AIA IPO Seeks up to $14.9 Bn

By and | October 5, 2010

American International Group Inc (AIG) plans to raise up to $14.9 billion through an IPO of its Asian life insurance unit AIA Group Ltd, according to a document obtained by Reuters on Monday.

The Hong Kong-based company plans to raise between $13.9 billion and $14.9 billion by selling 5.86 billion shares at HK$18.38 [US$2.37] to HK$19.68 [US$2.537] each, the document said. Including an overallotment option, the IPO could raise up to $17.1 billion.

The document also revealed a list of cornerstone investors in the offering, including a $1 billion commitment from the Kuwait Investment Authority and firms controlled by Hong Kong tycoon Cheng Yu-tung.

Citigroup Inc, Deutsche Bank AG, Goldman Sachs Group Inc and Morgan Stanley are joint global coordinators for the IPO. Though the total amount has yet to be determined, the standard Hong Kong IPO fee would have the banks involved splitting roughly $500 million in fees.

In addition to a boon to the banks involved, it would also allow AIG to pay back the U.S. government for its rescue in the late 2008.

In total, six cornerstone investors had agreed to commit $1.9 billion to the IPO, said the document which was provided by a person directly involved in the deal, who was not authorized to be identified because the information is not public.

AIG plans to sell 48.6 percent of AIA. Malaysian conglomerate Guoco Group has agreed to invest $370 million, while Lorita Investment and Kumpulan Wang Persaraan signed up to invest $200 million each, the document said. Cheng’s New World and Chow Tai Fook committed $50 million each.

Separately, Bruce Berkowitz’s Fairholme Capital Management, AIG’s largest private shareholder, said it had given a firm indication of interest to invest about $1 billion in the IPO.

AIA’s overall value after listing would be on par with what British insurer Prudential Plc last offered for AIA in its failed takeover bid earlier this year.

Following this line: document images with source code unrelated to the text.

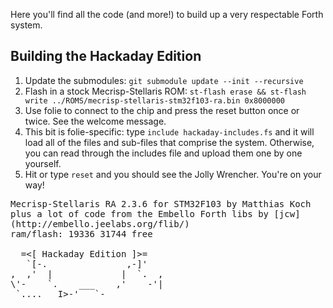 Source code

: Here you'll find all the code (and more!) to build up a very respectable Forth system.


## Building the Hackaday Edition

1. Update the submodules: `git submodule update --init --recursive`
2. Flash in a stock Mecrisp-Stellaris ROM: `st-flash erase && st-flash write ../ROMS/mecrisp-stellaris-stm32f103-ra.bin 0x8000000`
3. Use folie to connect to the chip and press the reset button once or twice.  See the welcome message.
4. This bit is folie-specific: type `include hackaday-includes.fs` and it will load all of the files and sub-files that comprise the system.  Otherwise, you can read through the includes file and upload them one by one yourself.
5. Hit or type `reset` and you should see the Jolly Wrencher.  You're on your way!

<pre>
Mecrisp-Stellaris RA 2.3.6 for STM32F103 by Matthias Koch
plus a lot of code from the Embello Forth libs by [jcw]
(http://embello.jeelabs.org/flib/)
ram/flash: 19336 31744 free 

  =<[ Hackaday Edition ]>=
   `[-.               ,-]'
,  ,'  |             |  `.  ,
\'-    `.    ___    ,'    -'|
 `....   I>-'   `-<L   ,..,-'
      `.|'         `|,'
       .' _,_   _._ '.
       | |  _| `.  | |
       | `.'  ,  `.' |
      ,-`    |'|    /-.
 ,---'  `|.       , '  `---.
/,._   ,' \.,\_,,,' -.    ..\
'   \  /             \  /'  '
   /.,'               `.:.   

ok.
</pre>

AIA’s IPO was set to start on Tuesday, with shares expected to start trading on Oct. 29. The issue was likely to be among the world’s largest ever and follows the record-breaking July deal from the Agricultural Bank of China Ltd. AIA would be the second largest globally this year.

“Considering that some of the Chinese insurers are trading more than two times embedded value, I think AIA can get overall value north of $30 billion,” said Sally Yim, vice president at Moody’s Investors Service in Hong Kong.

Prudential’s initial $35.5 billion bid for AIA was pitched at 1.67 price to embedded value — a measure commonly used to gauge the value of insurance companies that includes the present value of future profits from long-term insurance contracts.

Ultimately, the IPO price and its valuation is determined by the company and its underwriters, who gauge the specific embedded value figure that mutual fund investors are comfortable with, hoping to find a number that encourages the best demand.

“AIA is operating in some of the more mature markets like Singapore and Hong Kong. They have a little bit of a ‘China story,’ but not as much as the Chinese pure plays,” Yim said.

An AIA spokeswoman declined to comment.

Cornerstone investors, including Middle East wealth funds KIA and Qatar Investment Authority, played a key role in the success of AgBank’s IPO, accounting for more than half of the Hong Kong offer.

AIG, nearly 80 percent owned by the U.S. government, is disposing of assets to repay taxpayers who committed $182.3 billion to prop up the insurer during the financial crisis.

Cornerstone investors agree to buy into an IPO before it prices. They are barred from selling their shares for a six-month period.

AIG’s shares were off 0.1 percent at $38.82 during afternoon trading on the New York Stock Exchange.